On her new album, Grimes (AKA Claire Boucher) tries to ride the line between universally accepted and incredibly niche, but, ultimately delivers a pop record. After scrapping a full album and releasing “Go” last year, it was clear Grimes was headed in a more mainstream direction. With 2012’s Visions, she scratched the surface while remaining a DIY cult figure. While still catchy, it was a more challenging listen. Art Angels goes full throttle pop without sacrificing her credibility. This isn’t Britney Spears. It pushes the listener, chaperoning them into new aural corners untapped by the average top 40 fan. While firmly rooted in the radio friendly, genres shift from K Pop to 90’s electronica to Janelle Monáe-infused dance.

Sometimes the transitions seem jarring, but they fit into her master plan. Grimes remains the puppeteer, in charge of her lofty ambitions even when her choices aren’t there to please the masses. “SCREAM” is the most notable example. The track, produced by Grimes, is sung entirely in Mandarin by Taiwanese artist Aristophanes and released as the album’s second single.
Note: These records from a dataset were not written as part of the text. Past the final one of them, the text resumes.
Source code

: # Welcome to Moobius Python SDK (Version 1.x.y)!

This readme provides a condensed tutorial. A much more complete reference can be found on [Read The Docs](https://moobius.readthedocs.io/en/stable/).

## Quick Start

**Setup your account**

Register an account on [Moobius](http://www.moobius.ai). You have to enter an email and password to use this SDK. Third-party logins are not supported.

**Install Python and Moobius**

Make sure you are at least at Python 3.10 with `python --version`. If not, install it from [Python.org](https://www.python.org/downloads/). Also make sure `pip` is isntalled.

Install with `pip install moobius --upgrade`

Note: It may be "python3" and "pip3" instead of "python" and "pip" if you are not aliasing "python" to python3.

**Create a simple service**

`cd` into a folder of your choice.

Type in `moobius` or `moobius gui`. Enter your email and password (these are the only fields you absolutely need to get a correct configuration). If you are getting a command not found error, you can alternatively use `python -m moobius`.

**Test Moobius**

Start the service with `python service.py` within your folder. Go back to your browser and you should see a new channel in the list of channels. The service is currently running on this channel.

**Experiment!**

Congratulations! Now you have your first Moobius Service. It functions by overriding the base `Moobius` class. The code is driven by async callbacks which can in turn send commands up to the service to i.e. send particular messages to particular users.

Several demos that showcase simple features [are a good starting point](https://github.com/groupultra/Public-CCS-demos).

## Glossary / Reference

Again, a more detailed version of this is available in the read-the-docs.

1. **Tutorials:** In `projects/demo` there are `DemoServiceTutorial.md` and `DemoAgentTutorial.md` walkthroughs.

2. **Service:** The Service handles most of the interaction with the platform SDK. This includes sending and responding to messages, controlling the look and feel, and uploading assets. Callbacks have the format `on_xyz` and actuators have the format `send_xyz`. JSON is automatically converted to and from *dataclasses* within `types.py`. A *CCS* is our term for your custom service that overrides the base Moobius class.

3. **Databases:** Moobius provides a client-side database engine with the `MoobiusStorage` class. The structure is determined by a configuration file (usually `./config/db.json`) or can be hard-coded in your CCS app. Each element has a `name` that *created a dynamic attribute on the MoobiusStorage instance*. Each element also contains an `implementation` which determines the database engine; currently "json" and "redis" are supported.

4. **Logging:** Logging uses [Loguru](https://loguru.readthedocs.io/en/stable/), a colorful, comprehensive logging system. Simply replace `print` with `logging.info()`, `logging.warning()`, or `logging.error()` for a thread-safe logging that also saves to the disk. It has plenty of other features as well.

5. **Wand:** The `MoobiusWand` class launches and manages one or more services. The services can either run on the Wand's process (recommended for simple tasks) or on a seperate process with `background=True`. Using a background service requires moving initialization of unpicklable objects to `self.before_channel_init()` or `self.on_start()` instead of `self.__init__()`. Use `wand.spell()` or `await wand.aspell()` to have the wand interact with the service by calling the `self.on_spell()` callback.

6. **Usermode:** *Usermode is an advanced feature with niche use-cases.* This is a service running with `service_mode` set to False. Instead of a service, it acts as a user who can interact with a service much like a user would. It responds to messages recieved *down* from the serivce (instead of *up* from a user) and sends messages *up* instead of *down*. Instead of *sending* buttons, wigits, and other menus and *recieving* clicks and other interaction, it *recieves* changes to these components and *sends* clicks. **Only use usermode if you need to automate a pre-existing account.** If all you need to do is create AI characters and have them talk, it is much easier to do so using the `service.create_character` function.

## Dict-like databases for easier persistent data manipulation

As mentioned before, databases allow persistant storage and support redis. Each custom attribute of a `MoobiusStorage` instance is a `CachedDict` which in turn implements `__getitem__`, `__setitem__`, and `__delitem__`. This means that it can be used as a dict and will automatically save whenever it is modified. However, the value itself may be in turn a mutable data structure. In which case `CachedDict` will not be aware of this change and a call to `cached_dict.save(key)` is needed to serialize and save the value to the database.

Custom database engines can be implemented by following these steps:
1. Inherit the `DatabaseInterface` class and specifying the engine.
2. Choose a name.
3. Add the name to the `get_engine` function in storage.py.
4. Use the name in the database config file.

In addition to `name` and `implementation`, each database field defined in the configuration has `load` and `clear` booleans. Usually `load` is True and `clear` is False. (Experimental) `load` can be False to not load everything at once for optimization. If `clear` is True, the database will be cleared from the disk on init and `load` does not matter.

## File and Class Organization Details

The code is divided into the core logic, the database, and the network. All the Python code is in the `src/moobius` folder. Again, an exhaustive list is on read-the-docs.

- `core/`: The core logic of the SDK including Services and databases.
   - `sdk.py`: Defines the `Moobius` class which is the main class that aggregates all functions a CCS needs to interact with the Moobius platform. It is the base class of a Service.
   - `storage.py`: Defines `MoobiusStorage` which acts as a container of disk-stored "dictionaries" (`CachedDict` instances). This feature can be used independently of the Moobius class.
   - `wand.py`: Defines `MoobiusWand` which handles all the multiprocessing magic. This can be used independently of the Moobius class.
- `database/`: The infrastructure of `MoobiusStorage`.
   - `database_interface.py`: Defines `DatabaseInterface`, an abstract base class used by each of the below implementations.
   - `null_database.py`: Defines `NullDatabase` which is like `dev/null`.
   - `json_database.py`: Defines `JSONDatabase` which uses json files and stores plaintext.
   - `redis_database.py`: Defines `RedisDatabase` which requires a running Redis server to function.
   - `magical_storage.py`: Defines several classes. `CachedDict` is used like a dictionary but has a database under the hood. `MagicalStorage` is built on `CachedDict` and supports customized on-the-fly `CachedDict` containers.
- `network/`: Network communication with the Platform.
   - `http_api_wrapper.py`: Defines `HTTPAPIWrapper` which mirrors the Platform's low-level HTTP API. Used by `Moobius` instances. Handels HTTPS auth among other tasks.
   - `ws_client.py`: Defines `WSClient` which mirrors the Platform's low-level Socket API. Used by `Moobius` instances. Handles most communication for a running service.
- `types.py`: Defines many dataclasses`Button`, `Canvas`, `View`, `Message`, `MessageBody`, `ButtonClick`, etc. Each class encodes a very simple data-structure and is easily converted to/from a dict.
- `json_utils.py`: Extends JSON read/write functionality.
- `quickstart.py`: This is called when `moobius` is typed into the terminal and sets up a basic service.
It’s a fun song, but one sure to keep her at arm's length.

If oddball dance music isn’t your forte, there are plenty of straightforward numbers like “California” and “Flesh without Blood.” “Kill V. Maim” and the album’s best track “Realiti” are the result of weird and mainstream hitting the perfect balance. All are big and appealing but with many layers, including a dark authenticity that doesn’t usually appear in run-of-the-mill pop.

There’s a lot to be said for someone altering the rules the way Grimes does. She leaves plenty to grab onto, but explicitly keeps her distance from normalcy. Grimes stays on the outside looking in, comfortable in her own ability to make the party move. She’s self aware and independent. She proves pop doesn’t have to be drab and, instead, can be thoughtful and boundary pushing. Art Angels exists for those who love pop but even more so for those who actively avoid it.